Maybe git's command line is more inconsistent than hg's or subversions', but in the grand scheme of software difficulty? I just don't get the complaints. "Incomprehensible"? Give me a break. It does not hold a candle to most commercial professional software.

sp332 · on March 26, 2015

You are not required to understand this concept. But if you're working on a large team and your branch history gets this complicated, you can still effectively use git to manage it. Try that with less-popular version control systems. (Mercurial comes to mind, actually.)

imakesnowflakes · on March 27, 2015

What is it that you can do in git, that you can't do in Mercurial?

kinghajj · on March 27, 2015

I believe one piece still missing is the full functionality provided by the index in Git. There is the record extension, but IIRC that doesn't emulate one of the index's greatest features: during a merge/rebase, non-conflicting changes are already staged, so "git diff" shows only conflicts (and "git diff --cached" shows those changes that merged successfully).

imakesnowflakes · on March 27, 2015

Mercurial does this, and you only have to manually resolve conflicting changes during a merge/rebase. See here

http://mercurial.selenic.com/wiki/MergeToolConfiguration

I think you might have tried this on a instance of Mercurial where the "premerge" option of the merge tool has been turned off for some reason..

sergiotapia · on March 26, 2015

Git won because of Github, it's an unpopular opinion but I stand by it. If Github did not exist, Git wouldn't have been adopted by so many projects.

josteink · on March 27, 2015

> Git won because of Github, it's an unpopular opinion but I stand by it.

Quite often you will find the exact opposite statement: Github succeeded because it rode on the success of Git.

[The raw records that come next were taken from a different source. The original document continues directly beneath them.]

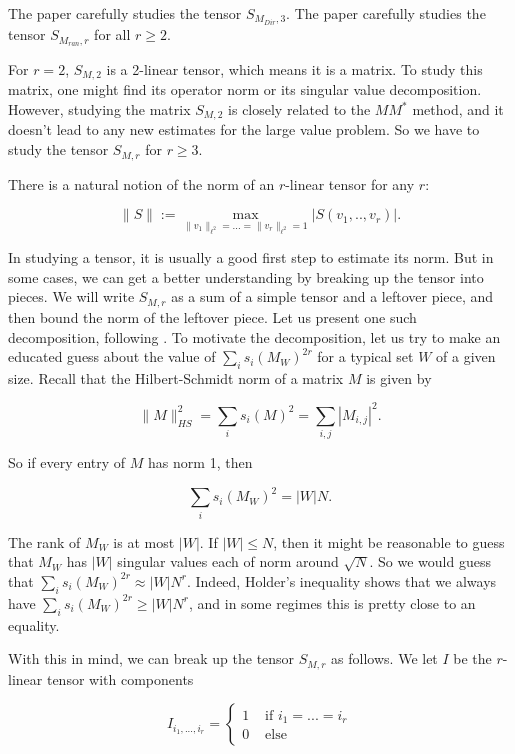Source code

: \documentclass{amsart}
\begin{document}
The paper \cite{GM} carefully studies the tensor $S_{M_{Dir}, 3}$.  The paper \cite{DHPT} carefully studies the tensor $S_{M_{ran}, r}$ for all $r \ge 2$. 

For $r=2$, $S_{M, 2}$ is a 2-linear tensor, which means it is a matrix.  To study this matrix, one might find its operator norm or its singular value decomposition.  However, studying the matrix $S_{M, 2}$ is closely related to the $M M^*$ method, and it doesn't lead to any new estimates for the large value problem.  So we have to study the tensor $S_{M, r}$ for $r \ge 3$.

There is a natural notion of the norm of an $r$-linear tensor for any $r$:

\begin{equation} \label{defnormtensor} \| S \| := \max_{\| v_1 \|_{\ell^2} = ... = \| v_r \|_{\ell^2} = 1} | S(v_1, .., v_r) |. \end{equation}

In studying a tensor, it is usually a good first step to estimate its norm.   But in some cases, we can get a better understanding by breaking up the tensor into pieces.  We will write $S_{M,r}$ as a sum of a simple tensor and a leftover piece, and then bound the norm of the leftover piece.   Let us present one such decomposition, following \cite{GM}.  To motivate the decomposition, let us try to make an educated guess about the value of $\sum_i s_i(M_W)^{2r}$ for a typical set $W$ of a given size.  Recall that the Hilbert-Schmidt norm of a matrix $M$ is given by

$$ \| M \|_{HS}^2 = \sum_i s_i(M)^2 = \sum_{i,j} |M_{i,j}|^2. $$

\noindent So if every entry of $M$ has norm 1, then

$$ \sum_i s_i(M_W)^2 = |W| N. $$

\noindent The rank of $M_W$ is at most $|W|$.  If $|W| \le N$, then it might be reasonable to guess that $M_W$ has $|W|$ singular values each of norm around $\sqrt{N}$.  So we would guess that $\sum_i s_i(M_W)^{2r} \approx |W| N^r$.  Indeed, Holder's inequality shows that we always have $\sum_i s_i(M_W)^{2r} \ge |W| N^r$, and in some regimes this is pretty close to an equality.

With this in mind, we can break up the tensor $S_{M,r}$ as follows.  We let $I$ be the $r$-linear tensor with components 

$$ I_{i_1, ..., i_r} = \begin{cases} 1 & \textrm{ if } i_1 = ... = i_r \\ 0 & \textrm{ else }
\end{cases} $$
\end{document}
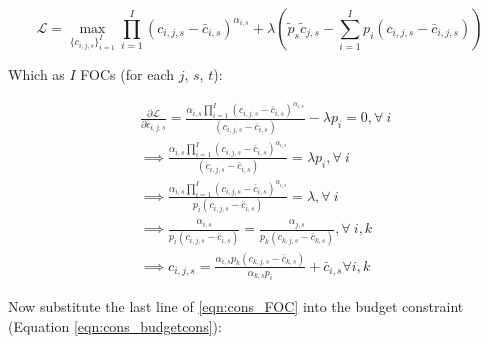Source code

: \documentclass[letterpaper,12pt]{article}
\theoremstyle{definition}
\begin{document}
\begin{spacing}{1.5}
    \begin{equation} \label{eqn:cons_lagrangian}
       \mathcal{L} =  \max_{\{c_{i,j,s}\}_{i=1}^{I}}  \prod_{i=1}^I \left( c_{i,j,s} - \bar c_{i,s} \right) ^{\alpha_{i,s}}  + \lambda \left(\tilde{p}_{s}\tilde{c}_{j,s} - \sum_{i=1}^{I} p_{i}(c_{i,j,s}-\bar{c}_{i,j,s})\right)
    \end{equation}
    
    Which as $I$ FOCs (for each $j$, $s$, $t$):
    
      \begin{equation} \label{eqn:cons_FOC}
      \begin{split}
       & \frac{\partial \mathcal{L}}{\partial c_{i,j,s}} = \frac{\alpha_{i,s} \prod_{i=1}^I \left( c_{i,j,s} - \bar c_{i,s} \right) ^{\alpha_{i,s}}}{(c_{i,j,s}-\bar{c}_{i,s})}-\lambda p_{i} = 0, \forall \ i  \\
       & \implies  \frac{\alpha_{i,s} \prod_{i=1}^I \left( c_{i,j,s} - \bar c_{i,s} \right) ^{\alpha_{i,s}}}{(c_{i,j,s}-\bar{c}_{i,s})} = \lambda p_{i}, \forall \ i \\
       & \implies  \frac{\alpha_{i,s} \prod_{i=1}^I \left( c_{i,j,s} - \bar c_{i,s} \right) ^{\alpha_{i,s}}}{ p_{i}(c_{i,j,s}-\bar{c}_{i,s})} = \lambda, \forall \ i \\
       & \implies \frac{\alpha_{i,s}}{p_{i}(c_{i,j,s}-\bar{c}_{i,s})}=\frac{\alpha_{j,s}}{p_{k}(c_{k,j,s}-\bar{c}_{k,s})}, \forall \ i,k \\
       & \implies c_{i,j,s}= \frac{\alpha_{i,s} p_{k}(c_{k,j,s}-\bar{c}_{k,s})}{\alpha_{k,s} p_{i}} + \bar{c}_{i,s} \forall i,k 
       \end{split}
    \end{equation}
    
    Now substitute the last line of \ref{eqn:cons_FOC} into the budget constraint (Equation \ref{eqn:cons_budgetcons}):
    

\end{spacing}
\end{document}

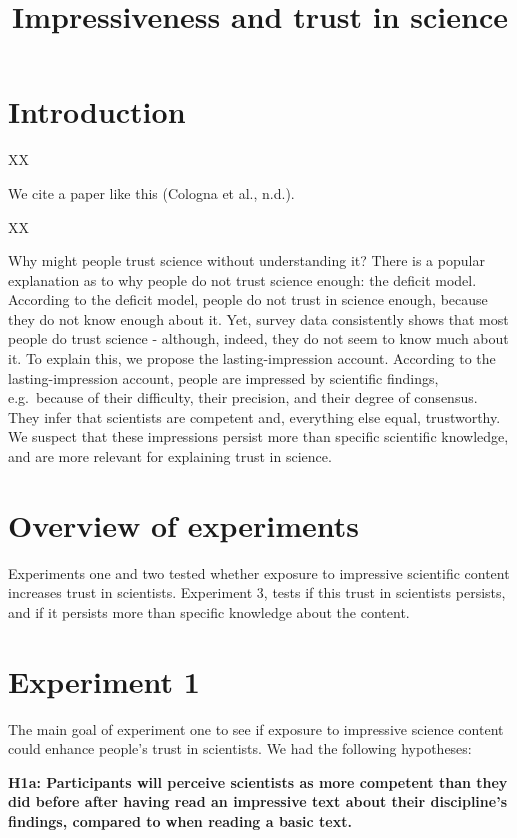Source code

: \documentclass[
  doc,floatsintext]{apa6}
\title{Impressiveness and trust in science}
\author{\textsuperscript{}}
\date{}
\affiliation{\vspace{0.5cm}\textsuperscript{} }
\begin{document}
\maketitle

\section{Introduction}\label{introduction}

XX

We cite a paper like this (Cologna et al., n.d.).

XX

Why might people trust science without understanding it? There is a popular explanation as to why people do not trust science enough: the deficit model. According to the deficit model, people do not trust in science enough, because they do not know enough about it. Yet, survey data consistently shows that most people do trust science - although, indeed, they do not seem to know much about it. To explain this, we propose the lasting-impression account. According to the lasting-impression account, people are impressed by scientific findings, e.g.~because of their difficulty, their precision, and their degree of consensus. They infer that scientists are competent and, everything else equal, trustworthy. We suspect that these impressions persist more than specific scientific knowledge, and are more relevant for explaining trust in science.

\section{Overview of experiments}\label{overview-of-experiments}

Experiments one and two tested whether exposure to impressive scientific content increases trust in scientists. Experiment 3, tests if this trust in scientists persists, and if it persists more than specific knowledge about the content.

\section{Experiment 1}\label{experiment-1}

The main goal of experiment one to see if exposure to impressive science content could enhance people's trust in scientists. We had the following hypotheses:

\textbf{H1a: Participants will perceive scientists as more competent than they did before after having read an impressive text about their discipline's findings, compared to when reading a basic text.}
\end{document}
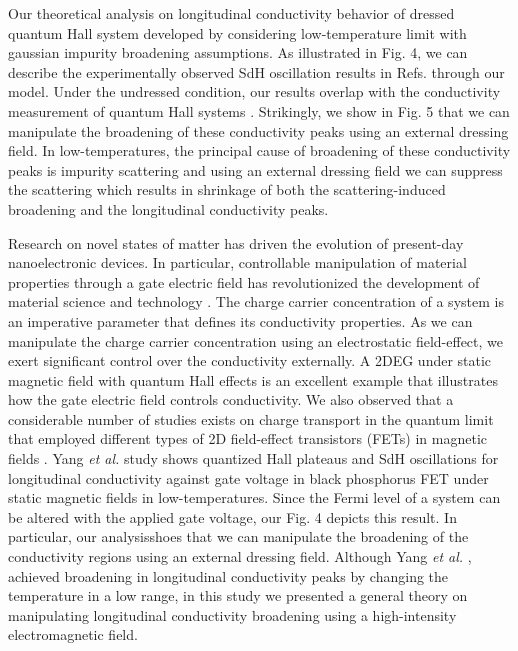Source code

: \documentclass{article}
\begin{document}
\begin{itemize}
{  Our theoretical analysis on longitudinal conductivity behavior of dressed quantum Hall system developed by considering low-temperature limit with gaussian impurity broadening assumptions.
  As illustrated in Fig. 4, we can describe the experimentally observed SdH oscillation results in Refs.\cite{endo09,wakabayashi78} through our model.
  Under the undressed condition, our results overlap with the conductivity measurement of quantum Hall systems \cite{endo09}. Strikingly, we show in Fig. 5 that we can manipulate the broadening of these conductivity peaks using an external dressing field. In low-temperatures, the principal cause of broadening of these conductivity peaks is impurity scattering and using an external dressing field we can suppress the scattering which results in shrinkage of both the scattering-induced broadening and the longitudinal conductivity peaks.

  Research on novel states of matter has driven the evolution of present-day nanoelectronic devices. In particular, controllable manipulation of material properties through a gate electric field has revolutionized the development of material science and technology \cite{ahn03,deng18}.
  The charge carrier concentration of a system is an imperative parameter that defines its conductivity properties.
  As we can manipulate the charge carrier concentration using an electrostatic field-effect, we exert significant control over the conductivity externally.
  A 2DEG under static magnetic field with quantum Hall effects is an excellent example that illustrates how the gate electric field controls conductivity.
  We also observed that a considerable number of studies exists on charge transport in the quantum limit that employed different types of 2D field-effect transistors (FETs) in magnetic fields \cite{wakabayashi78,yang18,long20,li14}. Yang \textit{et al.} \cite{yang18} study shows quantized Hall plateaus and SdH oscillations for longitudinal conductivity against gate voltage in black phosphorus FET under static magnetic fields in low-temperatures. Since the Fermi level of a system can be altered with the applied gate voltage, our Fig. 4 depicts this result.
  In particular, our analysisshoes that we can manipulate the broadening of the conductivity regions using an external dressing field. Although Yang \textit{et al.} \cite{yang18}, achieved broadening in longitudinal conductivity peaks by changing the temperature in a low range, in this study we presented a general theory on manipulating longitudinal conductivity broadening using a high-intensity electromagnetic field.

}
\end{itemize}
\end{document}
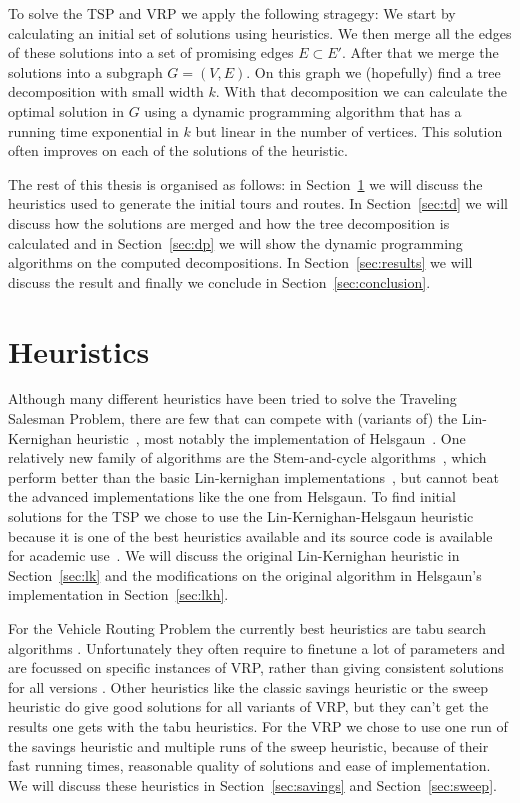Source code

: \documentclass[12pt]{article}
\begin{document}
To solve the TSP and VRP we apply the following stragegy: We start by calculating an initial set of
solutions using heuristics. We then merge all the edges of these solutions into a set of promising
edges $E \subset E'$. After that we merge the solutions into a subgraph $G = (V, E)$. On this graph
we (hopefully) find a tree decomposition with small width $k$. With that decomposition we can
calculate the optimal solution in $G$ using a dynamic programming algorithm that has a running time
exponential in $k$ but linear in the number of vertices. This solution often improves on each of the
solutions of the heuristic.

The rest of this thesis is organised as follows: in Section~\ref{sec:heuristics} we will discuss the
heuristics used to generate the initial tours and routes. In Section~\ref{sec:td} we will discuss how
the solutions are merged and how the tree decomposition is calculated and in Section~\ref{sec:dp} we will
show the dynamic programming algorithms on the computed decompositions. In Section~\ref{sec:results}
we will discuss the result and finally we conclude in Section~\ref{sec:conclusion}.



%
%
\section{Heuristics}
\label{sec:heuristics}
Although many different heuristics have been tried to solve the Traveling Salesman Problem, there
are few that can compete with (variants of) the Lin-Kernighan heuristic~\cite{lkh1, vrp-summary-1},
most notably the implementation of Helsgaun~\cite{lkh2}.
One relatively new family of algorithms are the Stem-and-cycle algorithms~\cite{stem-cycle-1,
stem-cycle-2, tsp-summary}, which perform better than the basic Lin-kernighan
implementations~\cite{tsp-summary}, but cannot beat the advanced implementations like the one from
Helsgaun.
To find initial solutions for the TSP we chose to use the Lin-Kernighan-Helsgaun heuristic
because it is one of the best heuristics available and its source code is available for academic
use~\cite{lkh-url}. We will discuss the original Lin-Kernighan heuristic in Section~\ref{sec:lk} and
the modifications on the original algorithm in Helsgaun's implementation in Section~\ref{sec:lkh}.

For the Vehicle Routing Problem the currently best heuristics are tabu search algorithms
\cite{vrp-summary-1, vrp-summary-2}. Unfortunately they often require to finetune a lot of
parameters and are focussed on specific instances of VRP, rather than giving consistent solutions
for all versions \cite{vrp-summary-1}. Other heuristics like the classic savings heuristic or the
sweep heuristic do give good solutions for all variants of VRP, but they can't get the results one
gets with the tabu heuristics.
For the VRP we chose to use one run of the savings heuristic and multiple runs of the sweep
heuristic, because of their fast running times, reasonable quality of solutions and ease of
implementation. We will discuss these heuristics in Section~\ref{sec:savings} and
Section~\ref{sec:sweep}.
\end{document}
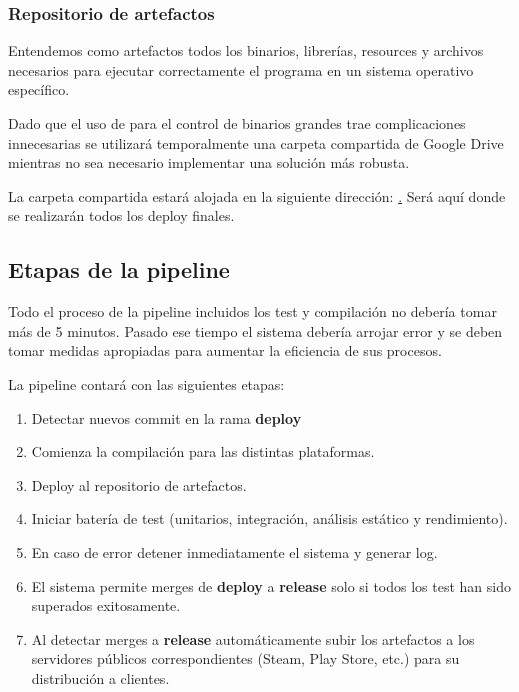 \subsubsection{Repositorio de artefactos}\label{pipeline:repositorio-de-artefactos}

Entendemos como artefactos todos los binarios, librerías, resources y archivos necesarios para ejecutar correctamente el programa en un sistema operativo específico.

Dado que el uso de  para el control de binarios grandes trae complicaciones innecesarias se utilizará temporalmente una carpeta compartida de Google Drive mientras no sea necesario implementar una solución más robusta.

La carpeta compartida estará alojada en la siguiente dirección: \href{https://drive.google.com/drive/folders/15OtN9fs-UASOKTRcWGbR-knWMSmQGyO_?usp=sharing}. Será aquí donde se realizarán todos los deploy finales.

\subsection{Etapas de la pipeline}\label{pipeline:etapas-pipeline}

Todo el proceso de la pipeline incluidos los test y compilación no debería tomar más de 5 minutos. Pasado ese tiempo el sistema debería arrojar error y se deben tomar medidas apropiadas para aumentar la eficiencia de sus procesos.

La pipeline contará con las siguientes etapas:

\begin{enumerate}
    \item Detectar nuevos commit en la rama \textbf{deploy}
    \item Comienza la compilación para las distintas plataformas.
    \item Deploy al repositorio de artefactos.
    \item Iniciar batería de test (unitarios, integración, análisis estático y rendimiento).
    \item En caso de error detener inmediatamente el sistema y generar log.
    \item El sistema permite merges de \textbf{deploy} a \textbf{release} solo si todos los test han sido superados exitosamente.
    \item Al detectar merges a \textbf{release} automáticamente subir los artefactos a los servidores públicos correspondientes (Steam, Play Store, etc.) para su distribución a clientes.
\end{enumerate}

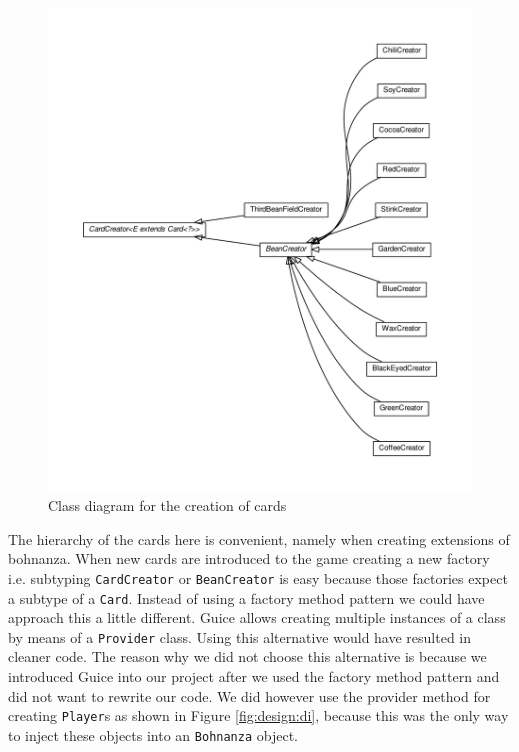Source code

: \begin{figure}[h!]
    \includegraphics[width=\textwidth]{../umlgraph/CreatorGraph}
    \caption{Class diagram for the creation of cards}
    \label{fig:design:creator}
\end{figure}

The hierarchy of the cards here is convenient, namely when creating extensions of bohnanza. When new cards are introduced to the game
creating a new factory i.e. subtyping \texttt{CardCreator} or \texttt{BeanCreator} is easy because those factories expect a subtype of a
\texttt{Card}. Instead of using a factory method pattern we could have approach this a little different. Guice allows creating multiple
instances of a class by means of a \texttt{Provider} class. Using this alternative would have resulted in cleaner code. The reason why we
did not choose this alternative is because we introduced Guice into our project after we used the factory method pattern and did not want to
rewrite our code. We did however use the provider method for creating \texttt{Player}s as shown in Figure \ref{fig:design:di}, because this
was the only way to inject these objects into an \texttt{Bohnanza} object.

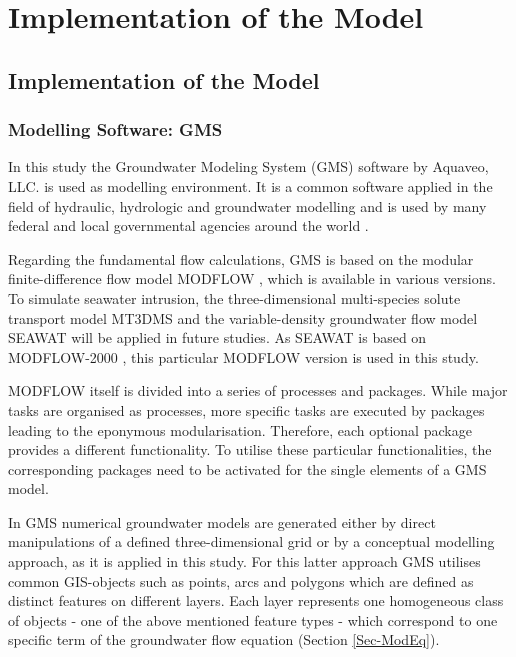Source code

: 
\chapter{Implementation of the Model}
\label{Chap-ImplMod}


\section{Implementation of the Model}

\subsection{Modelling Software: GMS}
\label{Sec-GMS}

In this study the Groundwater Modeling System (GMS) software by Aquaveo, LLC. is used as modelling environment. 
It is a common software applied in the field of hydraulic, hydrologic and groundwater modelling and is used by many federal and local governmental agencies around the world \parencite{Aquaveo.2021}.

Regarding the fundamental flow calculations, GMS is based on the modular finite-difference flow model MODFLOW \parencite{McDonald.1988}, which is available in various versions. 
To simulate seawater intrusion, the three-dimensional multi-species solute transport model MT3DMS \parencite{Zheng.1999} and the variable-density groundwater flow model SEAWAT \parencite{Langevin.2009} will be applied in future studies. 
As SEAWAT is based on MODFLOW-2000 \parencite{Harbaugh.2000}, this particular MODFLOW version is used in this study.

MODFLOW itself is divided into a series of processes and packages. 
While major tasks are organised as processes, more specific tasks are executed by packages leading to the eponymous modularisation. 
Therefore, each optional package provides a different functionality. 
To utilise these particular functionalities, the corresponding packages need to be activated for the single elements of a GMS model.

In GMS numerical groundwater models are generated either by direct manipulations of a defined three-dimensional grid or by a conceptual modelling approach, as it is applied in this study. 
For this latter approach GMS utilises common GIS-objects such as points, arcs and polygons which are defined as distinct features on different layers. 
Each layer represents one homogeneous class of objects - one of the above mentioned feature types - which correspond to one specific term of the groundwater flow equation (Section \ref{Sec-ModEq}).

I'm not saying your position is wrong, but they cannot both be right.

brown9-2 · on March 27, 2015

Sometimes technical things are complicated, because people don't work or communicate in tidy ways.

You could make similar complaints about many of the foundations that make technology possible. Take for example a protocol that enabled you to read this message: http://en.wikipedia.org/wiki/Transmission_Control_Protocol#/...

semi-extrinsic · on March 26, 2015

So by your logic, we shouldn't have helicopters? Using them arguably requires a lot more understanding of complicated things than git does.